──────── Exercise inputs ────────

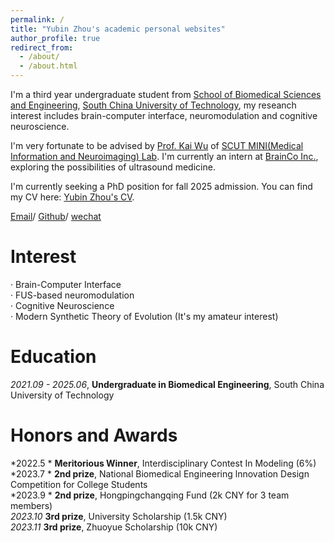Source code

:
 ```yaml
---
permalink: /
title: "Yubin Zhou's academic personal websites"
author_profile: true
redirect_from: 
  - /about/
  - /about.html
---
```


I'm a third year undergraduate student from [School of Biomedical Sciences and Engineering](https://www2.scut.edu.cn/bmse/), [South China University of Technology](https://www.scut.edu.cn/), my reseanch interest includes brain-computer interface, neuromodulation and cognitive neuroscience.

I'm very fortunate to be advised by [Prof. Kai Wu](https://www.scholat.com/wukai) of [SCUT MINI(Medical Information and Neuroimaging) Lab](https://www.scholat.com/wukai). I'm currently an intern at [BrainCo Inc.](https://www.brainco.cn/), exploring the possibilities of ultrasound medicine.

I'm currently seeking a PhD position for fall 2025 admission.
You can find my CV here: [Yubin Zhou's CV](../files/YubinZhou_CV.pdf).

[Email](mailto:yubinzhoubme@outlook.com)/ [Github](https://github.com/troychowzyb)/ [wechat](../images/wechat.png)

Interest
======
· Brain-Computer Interface  
· FUS-based neuromodulation  
· Cognitive Neuroscience  
· Modern Synthetic Theory of Evolution (It's my amateur interest)

Education
====== 
*2021.09 - 2025.06*, **Undergraduate in Biomedical Engineering**, South China University of Technology

Honors and Awards
======
*2022.5 *  **Meritorious Winner**, Interdisciplinary Contest In Modeling  (6\%)  
*2023.7 *  **2nd prize**, National Biomedical Engineering lnnovation Design Competition for College Students   
*2023.9 *  **2nd prize**, Hongpingchangqing Fund  (2k CNY for 3 team members)   
*2023.10* **3rd prize**, University Scholarship  (1.5k CNY)   
*2023.11* **3rd prize**, Zhuoyue Scholarship  (10k CNY) 
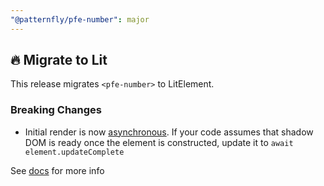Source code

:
 ```yaml
---
"@patternfly/pfe-number": major
---
```


## 🔥 Migrate to Lit

This release migrates `<pfe-number>` to LitElement.

### Breaking Changes
- Initial render is now [asynchronous](https://lit.dev/docs/components/lifecycle/#reactive-update-cycle).
  If your code assumes that shadow DOM is ready once the element is constructed, update it to `await element.updateComplete`


See [docs](https://patternflyelements.org/components/number/) for more info
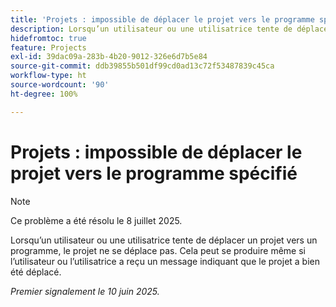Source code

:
```yaml
---
title: 'Projets : impossible de déplacer le projet vers le programme spécifié'
description: Lorsqu’un utilisateur ou une utilisatrice tente de déplacer un projet vers un programme, le projet ne se déplace pas. Cela peut se produire même si l’utilisateur ou l’utilisatrice a reçu un message indiquant que le projet a bien été déplacé.
hidefromtoc: true
feature: Projects
exl-id: 39dac09a-283b-4b20-9012-326e6d7b5e84
source-git-commit: ddb39855b501df99cd0ad13c72f53487839c45ca
workflow-type: ht
source-wordcount: '90'
ht-degree: 100%

---
```


# Projets : impossible de déplacer le projet vers le programme spécifié

>[!NOTE]
>
>Ce problème a été résolu le 8 juillet 2025.

Lorsqu’un utilisateur ou une utilisatrice tente de déplacer un projet vers un programme, le projet ne se déplace pas. Cela peut se produire même si l’utilisateur ou l’utilisatrice a reçu un message indiquant que le projet a bien été déplacé.

_Premier signalement le 10 juin 2025._
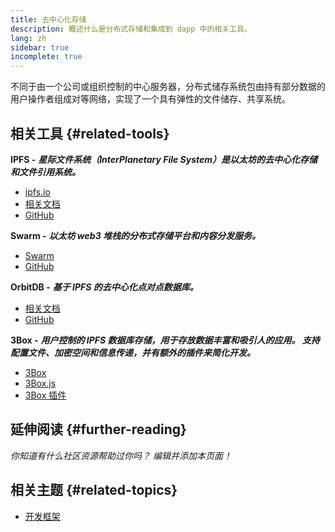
 ```yaml
---
title: 去中心化存储
description: 概述什么是分布式存储和集成到 dapp 中的相关工具。
lang: zh
sidebar: true
incomplete: true
---
```


不同于由一个公司或组织控制的中心服务器，分布式储存系统包由持有部分数据的用户操作者组成对等网络，实现了一个具有弹性的文件储存、共享系统。

## 相关工具 {#related-tools}

**IPFS -** **_星际文件系统（InterPlanetary File System）是以太坊的去中心化存储和文件引用系统。_**

- [ipfs.io](https://ipfs.io/)
- [相关文档](https://docs.ipfs.io/)
- [GitHub](https://github.com/ipfs/ipfs)

**Swarm -** **_以太坊 web3 堆栈的分布式存储平台和内容分发服务。_**

- [Swarm](https://ethersphere.github.io/swarm-home/)
- [GitHub](https://github.com/ethersphere/swarm)

**OrbitDB -** **_基于 IPFS 的去中心化点对点数据库。_**

- [相关文档](https://github.com/orbitdb/field-manual)
- [GitHub](https://github.com/orbitdb/orbit-db)

**3Box -** **_用户控制的 IPFS 数据库存储，用于存放数据丰富和吸引人的应用。 支持配置文件、加密空间和信息传递，并有额外的插件来简化开发。_**

- [3Box](https://3box.io)
- [3Box.js](https://github.com/3box/3box-js)
- [3Box 插件](https://docs.3box.io/build/plugins)

## 延伸阅读 {#further-reading}

_你知道有什么社区资源帮助过你吗？ 编辑并添加本页面！_

## 相关主题 {#related-topics}

- [开发框架](/developers/docs/frameworks/)
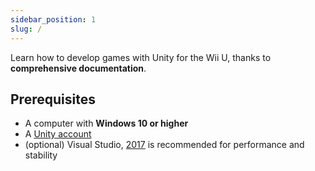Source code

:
 ```yaml
---
sidebar_position: 1
slug: /
---
```


Learn how to develop games with Unity for the Wii U, thanks to **comprehensive documentation**.

## Prerequisites

- A computer with **Windows 10 or higher**
- A [Unity account](https://unity.com/)
- (optional) Visual Studio, [2017](https://visualstudio.microsoft.com/thank-you-downloading-visual-studio/?sku=Community&rel=15) is recommended for performance and stability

────────

The lines that mention the word "components" should be pulled from the records above.

- Output of the task -
- Initial render is now [asynchronous](https://lit.dev/docs/components/lifecycle/#reactive-update-cycle).
See [docs](https://patternflyelements.org/components/number/) for more info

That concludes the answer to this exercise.